## ACTIVITY
Search the material for lines containing the word "used", and copy each one.
──────
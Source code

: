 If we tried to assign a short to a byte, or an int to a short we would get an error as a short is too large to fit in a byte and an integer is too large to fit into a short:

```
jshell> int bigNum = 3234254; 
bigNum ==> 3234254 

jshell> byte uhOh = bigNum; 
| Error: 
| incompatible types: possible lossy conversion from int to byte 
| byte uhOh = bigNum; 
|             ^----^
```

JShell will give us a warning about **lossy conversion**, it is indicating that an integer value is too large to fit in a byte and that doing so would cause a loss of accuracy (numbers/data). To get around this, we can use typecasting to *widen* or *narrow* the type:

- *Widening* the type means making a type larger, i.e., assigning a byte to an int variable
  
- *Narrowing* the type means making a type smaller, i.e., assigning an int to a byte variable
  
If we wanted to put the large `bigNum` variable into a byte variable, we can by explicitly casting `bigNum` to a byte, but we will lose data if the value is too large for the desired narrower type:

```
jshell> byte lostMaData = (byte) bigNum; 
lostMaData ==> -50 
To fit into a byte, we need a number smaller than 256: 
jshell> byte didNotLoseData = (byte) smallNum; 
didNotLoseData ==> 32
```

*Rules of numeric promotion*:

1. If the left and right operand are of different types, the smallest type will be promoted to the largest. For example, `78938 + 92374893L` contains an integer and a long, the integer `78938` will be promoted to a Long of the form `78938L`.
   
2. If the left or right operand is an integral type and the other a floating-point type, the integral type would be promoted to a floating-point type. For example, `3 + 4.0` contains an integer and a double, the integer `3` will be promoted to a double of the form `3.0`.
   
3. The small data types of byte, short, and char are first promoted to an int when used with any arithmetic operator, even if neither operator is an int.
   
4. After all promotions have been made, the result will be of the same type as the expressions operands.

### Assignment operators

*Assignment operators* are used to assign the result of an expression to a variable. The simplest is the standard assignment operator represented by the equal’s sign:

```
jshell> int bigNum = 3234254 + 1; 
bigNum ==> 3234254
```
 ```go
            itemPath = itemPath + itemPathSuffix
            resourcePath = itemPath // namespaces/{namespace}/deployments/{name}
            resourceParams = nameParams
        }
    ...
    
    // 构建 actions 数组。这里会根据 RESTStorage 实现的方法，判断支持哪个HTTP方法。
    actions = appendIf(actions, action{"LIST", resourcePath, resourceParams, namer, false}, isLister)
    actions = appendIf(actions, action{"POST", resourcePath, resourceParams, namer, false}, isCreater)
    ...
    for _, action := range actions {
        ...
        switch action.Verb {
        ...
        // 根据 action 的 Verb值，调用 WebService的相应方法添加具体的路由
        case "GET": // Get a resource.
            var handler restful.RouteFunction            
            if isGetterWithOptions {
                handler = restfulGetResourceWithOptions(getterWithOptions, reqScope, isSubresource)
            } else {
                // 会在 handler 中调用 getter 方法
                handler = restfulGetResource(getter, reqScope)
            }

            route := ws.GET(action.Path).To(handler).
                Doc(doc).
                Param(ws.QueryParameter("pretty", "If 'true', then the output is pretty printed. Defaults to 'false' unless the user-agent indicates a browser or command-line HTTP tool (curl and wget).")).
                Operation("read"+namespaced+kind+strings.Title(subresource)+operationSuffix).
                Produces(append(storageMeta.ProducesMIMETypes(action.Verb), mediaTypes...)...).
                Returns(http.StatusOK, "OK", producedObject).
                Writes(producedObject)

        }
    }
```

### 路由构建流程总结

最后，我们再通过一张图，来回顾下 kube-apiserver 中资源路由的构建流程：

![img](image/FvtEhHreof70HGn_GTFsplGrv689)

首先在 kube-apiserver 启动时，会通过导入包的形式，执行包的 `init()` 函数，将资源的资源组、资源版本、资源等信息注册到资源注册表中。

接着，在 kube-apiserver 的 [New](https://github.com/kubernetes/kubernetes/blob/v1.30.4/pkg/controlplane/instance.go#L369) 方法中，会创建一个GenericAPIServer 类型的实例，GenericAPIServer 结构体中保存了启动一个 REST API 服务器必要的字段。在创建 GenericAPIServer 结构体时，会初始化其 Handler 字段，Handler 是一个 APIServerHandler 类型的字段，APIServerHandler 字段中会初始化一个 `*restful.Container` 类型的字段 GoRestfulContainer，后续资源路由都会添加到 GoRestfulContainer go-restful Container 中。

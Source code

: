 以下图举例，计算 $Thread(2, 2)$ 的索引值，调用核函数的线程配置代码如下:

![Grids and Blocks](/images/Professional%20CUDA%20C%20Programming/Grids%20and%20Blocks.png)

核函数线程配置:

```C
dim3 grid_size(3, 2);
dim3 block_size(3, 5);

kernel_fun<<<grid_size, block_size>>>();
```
──────
## TASK RESPONSE
3. The small data types of byte, short, and char are first promoted to an int when used with any arithmetic operator, even if neither operator is an int.
*Assignment operators* are used to assign the result of an expression to a variable. The simplest is the standard assignment operator represented by the equal’s sign:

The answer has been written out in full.